One other stressor that has recently been investigated is the presence of allergic diseases. A study by Chang et al. (2011) using a large Taiwanese database found a significant correlation between allergic diseases and TS whereby children with allergic rhinitis were twice as likely to have TS as non-allergic controls. The greater the number of allergic comorbidities and the older the child, the greater the risk of TS. Their study did not correlate tic severity or frequency with the presence or absence of specific allergic symptoms, however. Thus, my hypothesis has yet to be tested and it would make a great doctoral dissertation for someone. If we find that allergy symptoms correlate with tic symptom worsening, then does treating the allergic condition reduce tic symptom severity? Instead of just suffering mild seasonal allergy symptoms, should we be treating them more aggressively? As I said, it’s an area that needs to be researched.

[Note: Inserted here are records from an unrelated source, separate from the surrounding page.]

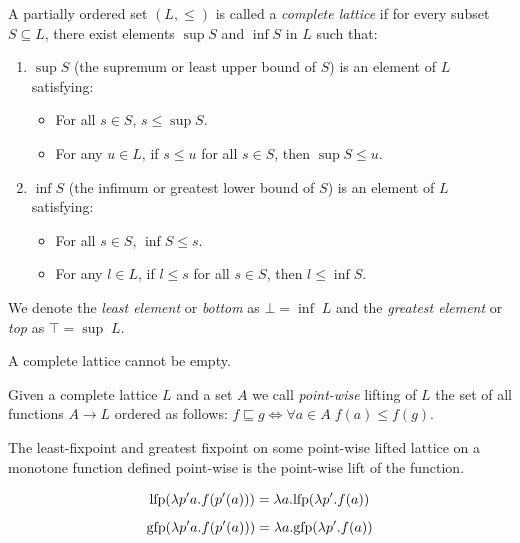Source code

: \documentclass[
  10pt,       %
  twoside,    %
  a4paper,    %
  english,    %
  tikz,       %
  openright,  %
]{book}
\begin{document}
\begin{definition}
  A partially ordered set \((L, \leq)\) is called a \emph{complete lattice} if
  for every subset \(S \subseteq L\), there exist elements \(\sup S\) and
  \(\inf S\) in \(L\) such that: 
  \begin{enumerate}
    \item \(\sup S\) (the supremum or least upper bound of \(S\)) is an
      element of \(L\) satisfying: 
      \begin{itemize}
        \item For all \(s \in S\), \(s \leq \sup S\).
        \item For any \(u \in L\), if \(s \leq u\) for all \(s \in S\), then
          \(\sup S \leq u\). \end{itemize}
    \item \(\inf S\) (the infimum or greatest lower bound of \(S\)) is an
      element of \(L\) satisfying: 
      \begin{itemize}
        \item For all \(s \in S\), \(\inf S \leq s\).
        \item For any \(l \in L\), if \(l \leq s\) for all \(s \in S\), then
          \(l \leq \inf S\). 
      \end{itemize}
  \end{enumerate}

  We denote the \textit{least element} or \textit{bottom} as $\bot = \inf \; L$ 
  and the \textit{greatest element} or \textit{top} as $\top = \sup \; L$.
\end{definition}

\begin{observation}
  A complete lattice cannot be empty.
\end{observation}

\begin{definition}
  Given a complete lattice $L$ and a set $A$ we call \textit{point-wise} lifting
  of $L$ the set of all functions $A \to L$ ordered as follows: $f \sqsubseteq 
  g \iff \forall a \in A \; f(a) \leq f(g)$.
\end{definition}

\begin{observation}
  \label{th:pointfix}
  The least-fixpoint and greatest fixpoint on some point-wise lifted lattice on 
  a monotone function defined point-wise is the point-wise lift of the function.

  $$\mathrm{lfp}(\lambda p' a . f(p'(a))) = \lambda a . \mathrm{lfp}(\lambda p' . f(a))$$
  $$\mathrm{gfp}(\lambda p' a . f(p'(a))) = \lambda a . \mathrm{gfp}(\lambda p' . f(a))$$
\end{observation}
\end{document}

If stress does make the symptoms worse for a particular child or adult, does relaxation make the symptoms better? While relaxation may lead to less tics, some people tic more as they start to relax and let all the tics out. Similarly, a child or adult may come home from school or work and seemingly “explode” in tics for the first hour or so. Under such circumstances, the most likely explanation is that they are “letting it all out.” Tics generally decrease significantly or disappear completely during sleep.